- Source data
============================================================

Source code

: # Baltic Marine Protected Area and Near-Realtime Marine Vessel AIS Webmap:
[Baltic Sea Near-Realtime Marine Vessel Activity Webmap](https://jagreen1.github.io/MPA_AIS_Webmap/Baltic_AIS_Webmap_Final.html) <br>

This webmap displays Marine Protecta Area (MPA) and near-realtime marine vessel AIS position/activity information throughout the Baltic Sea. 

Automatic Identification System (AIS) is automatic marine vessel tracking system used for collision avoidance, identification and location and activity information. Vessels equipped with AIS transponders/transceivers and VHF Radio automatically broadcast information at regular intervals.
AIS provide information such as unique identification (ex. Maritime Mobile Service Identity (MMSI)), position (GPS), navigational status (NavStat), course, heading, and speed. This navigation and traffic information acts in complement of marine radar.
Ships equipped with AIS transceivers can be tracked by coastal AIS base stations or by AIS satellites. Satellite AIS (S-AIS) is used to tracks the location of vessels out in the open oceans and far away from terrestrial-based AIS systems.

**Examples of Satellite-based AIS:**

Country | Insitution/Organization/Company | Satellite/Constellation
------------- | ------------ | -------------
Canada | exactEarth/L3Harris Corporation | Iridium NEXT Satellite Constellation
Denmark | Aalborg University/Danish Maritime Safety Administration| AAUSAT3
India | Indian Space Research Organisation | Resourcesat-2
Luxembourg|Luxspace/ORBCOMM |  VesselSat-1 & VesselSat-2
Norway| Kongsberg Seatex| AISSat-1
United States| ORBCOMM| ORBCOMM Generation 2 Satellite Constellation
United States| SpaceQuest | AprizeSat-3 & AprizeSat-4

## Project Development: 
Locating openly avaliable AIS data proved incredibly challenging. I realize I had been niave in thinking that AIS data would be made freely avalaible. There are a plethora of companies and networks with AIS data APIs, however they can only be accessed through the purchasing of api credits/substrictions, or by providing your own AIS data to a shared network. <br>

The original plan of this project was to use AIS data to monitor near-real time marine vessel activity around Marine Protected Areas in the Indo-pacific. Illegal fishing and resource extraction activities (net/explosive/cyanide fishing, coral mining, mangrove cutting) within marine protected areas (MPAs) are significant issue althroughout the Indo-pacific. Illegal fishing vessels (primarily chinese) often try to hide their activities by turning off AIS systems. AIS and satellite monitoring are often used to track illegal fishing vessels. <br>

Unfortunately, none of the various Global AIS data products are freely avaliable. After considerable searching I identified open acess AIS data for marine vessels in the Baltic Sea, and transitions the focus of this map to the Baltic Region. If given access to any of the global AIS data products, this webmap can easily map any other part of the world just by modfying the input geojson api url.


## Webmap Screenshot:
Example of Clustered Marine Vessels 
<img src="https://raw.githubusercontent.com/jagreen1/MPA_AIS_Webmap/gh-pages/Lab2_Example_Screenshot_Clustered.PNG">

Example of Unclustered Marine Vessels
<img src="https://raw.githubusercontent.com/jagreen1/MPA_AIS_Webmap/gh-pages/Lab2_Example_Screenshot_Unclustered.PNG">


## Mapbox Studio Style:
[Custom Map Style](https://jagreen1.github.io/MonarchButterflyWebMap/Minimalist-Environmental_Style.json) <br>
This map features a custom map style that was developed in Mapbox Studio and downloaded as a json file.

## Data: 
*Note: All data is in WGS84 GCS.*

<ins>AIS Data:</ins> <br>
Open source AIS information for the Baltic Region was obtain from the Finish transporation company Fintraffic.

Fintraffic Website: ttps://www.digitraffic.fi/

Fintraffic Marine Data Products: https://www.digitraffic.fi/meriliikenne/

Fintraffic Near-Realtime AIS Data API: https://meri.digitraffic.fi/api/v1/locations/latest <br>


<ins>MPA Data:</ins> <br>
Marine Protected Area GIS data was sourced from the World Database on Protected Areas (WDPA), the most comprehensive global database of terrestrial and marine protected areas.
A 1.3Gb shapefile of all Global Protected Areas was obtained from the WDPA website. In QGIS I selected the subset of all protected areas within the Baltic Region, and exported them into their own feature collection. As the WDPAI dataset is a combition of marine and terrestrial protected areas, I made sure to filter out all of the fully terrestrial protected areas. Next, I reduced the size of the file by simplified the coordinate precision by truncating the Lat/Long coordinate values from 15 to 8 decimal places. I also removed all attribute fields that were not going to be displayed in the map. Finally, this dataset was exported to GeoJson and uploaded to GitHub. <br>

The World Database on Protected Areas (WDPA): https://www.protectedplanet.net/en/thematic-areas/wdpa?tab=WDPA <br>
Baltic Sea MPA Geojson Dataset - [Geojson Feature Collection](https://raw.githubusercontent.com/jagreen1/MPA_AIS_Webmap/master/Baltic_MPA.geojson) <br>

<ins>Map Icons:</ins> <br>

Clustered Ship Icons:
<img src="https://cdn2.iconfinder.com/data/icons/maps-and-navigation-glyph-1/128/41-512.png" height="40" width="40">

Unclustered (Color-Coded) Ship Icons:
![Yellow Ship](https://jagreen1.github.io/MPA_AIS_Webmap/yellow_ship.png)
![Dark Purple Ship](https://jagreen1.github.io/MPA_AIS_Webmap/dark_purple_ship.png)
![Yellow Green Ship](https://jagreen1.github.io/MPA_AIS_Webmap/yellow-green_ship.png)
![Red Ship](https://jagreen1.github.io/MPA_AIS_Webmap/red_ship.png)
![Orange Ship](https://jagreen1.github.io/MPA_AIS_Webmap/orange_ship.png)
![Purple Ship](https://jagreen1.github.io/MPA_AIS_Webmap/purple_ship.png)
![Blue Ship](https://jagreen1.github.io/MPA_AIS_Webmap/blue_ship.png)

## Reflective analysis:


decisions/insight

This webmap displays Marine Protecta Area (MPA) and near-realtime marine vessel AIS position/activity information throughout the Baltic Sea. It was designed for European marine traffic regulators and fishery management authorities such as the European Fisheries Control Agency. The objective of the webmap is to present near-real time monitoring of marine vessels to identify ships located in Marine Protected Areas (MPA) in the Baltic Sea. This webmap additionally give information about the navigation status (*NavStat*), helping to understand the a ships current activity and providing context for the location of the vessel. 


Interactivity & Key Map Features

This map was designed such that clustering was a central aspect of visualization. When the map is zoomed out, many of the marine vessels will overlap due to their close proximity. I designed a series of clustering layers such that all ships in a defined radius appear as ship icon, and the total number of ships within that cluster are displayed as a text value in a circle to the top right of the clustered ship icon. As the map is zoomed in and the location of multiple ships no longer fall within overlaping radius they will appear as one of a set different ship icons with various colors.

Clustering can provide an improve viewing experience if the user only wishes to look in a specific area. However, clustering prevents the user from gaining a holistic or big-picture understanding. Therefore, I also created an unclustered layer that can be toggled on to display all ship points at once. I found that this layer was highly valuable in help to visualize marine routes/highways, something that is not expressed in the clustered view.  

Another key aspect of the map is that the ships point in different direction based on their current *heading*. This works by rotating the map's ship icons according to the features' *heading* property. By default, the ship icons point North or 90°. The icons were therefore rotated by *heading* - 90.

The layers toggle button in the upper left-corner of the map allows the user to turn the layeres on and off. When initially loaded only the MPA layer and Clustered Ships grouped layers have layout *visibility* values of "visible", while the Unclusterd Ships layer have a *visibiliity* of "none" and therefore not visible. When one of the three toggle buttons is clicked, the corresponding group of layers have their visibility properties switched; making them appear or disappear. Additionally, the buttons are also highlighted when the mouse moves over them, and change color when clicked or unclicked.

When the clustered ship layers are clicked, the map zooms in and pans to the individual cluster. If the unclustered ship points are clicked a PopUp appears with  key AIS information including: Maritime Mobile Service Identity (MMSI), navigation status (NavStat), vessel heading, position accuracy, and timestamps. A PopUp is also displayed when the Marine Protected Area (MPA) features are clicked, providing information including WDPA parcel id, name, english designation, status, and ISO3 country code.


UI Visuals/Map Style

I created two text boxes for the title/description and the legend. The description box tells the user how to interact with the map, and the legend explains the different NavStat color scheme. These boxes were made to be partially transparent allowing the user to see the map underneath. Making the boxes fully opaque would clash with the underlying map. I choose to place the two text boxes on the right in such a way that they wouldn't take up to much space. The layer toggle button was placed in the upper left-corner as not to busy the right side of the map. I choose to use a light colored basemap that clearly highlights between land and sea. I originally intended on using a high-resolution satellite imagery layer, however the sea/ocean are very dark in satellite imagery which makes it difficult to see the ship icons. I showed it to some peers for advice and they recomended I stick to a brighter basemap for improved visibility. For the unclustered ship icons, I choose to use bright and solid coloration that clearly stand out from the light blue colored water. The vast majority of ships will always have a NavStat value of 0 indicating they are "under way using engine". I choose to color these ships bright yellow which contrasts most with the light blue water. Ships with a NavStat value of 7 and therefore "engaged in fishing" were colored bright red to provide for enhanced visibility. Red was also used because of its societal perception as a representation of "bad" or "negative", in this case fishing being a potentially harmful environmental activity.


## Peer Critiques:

============================================================

- Work to complete
Using the data above, restate word for word the lines from its opening line through the line that contains "[Baltic Sea Near-Realtime", and no more.

- Reply
Source code

: # Baltic Marine Protected Area and Near-Realtime Marine Vessel AIS Webmap:
[Baltic Sea Near-Realtime Marine Vessel Activity Webmap](https://jagreen1.github.io/MPA_AIS_Webmap/Baltic_AIS_Webmap_Final.html) <br>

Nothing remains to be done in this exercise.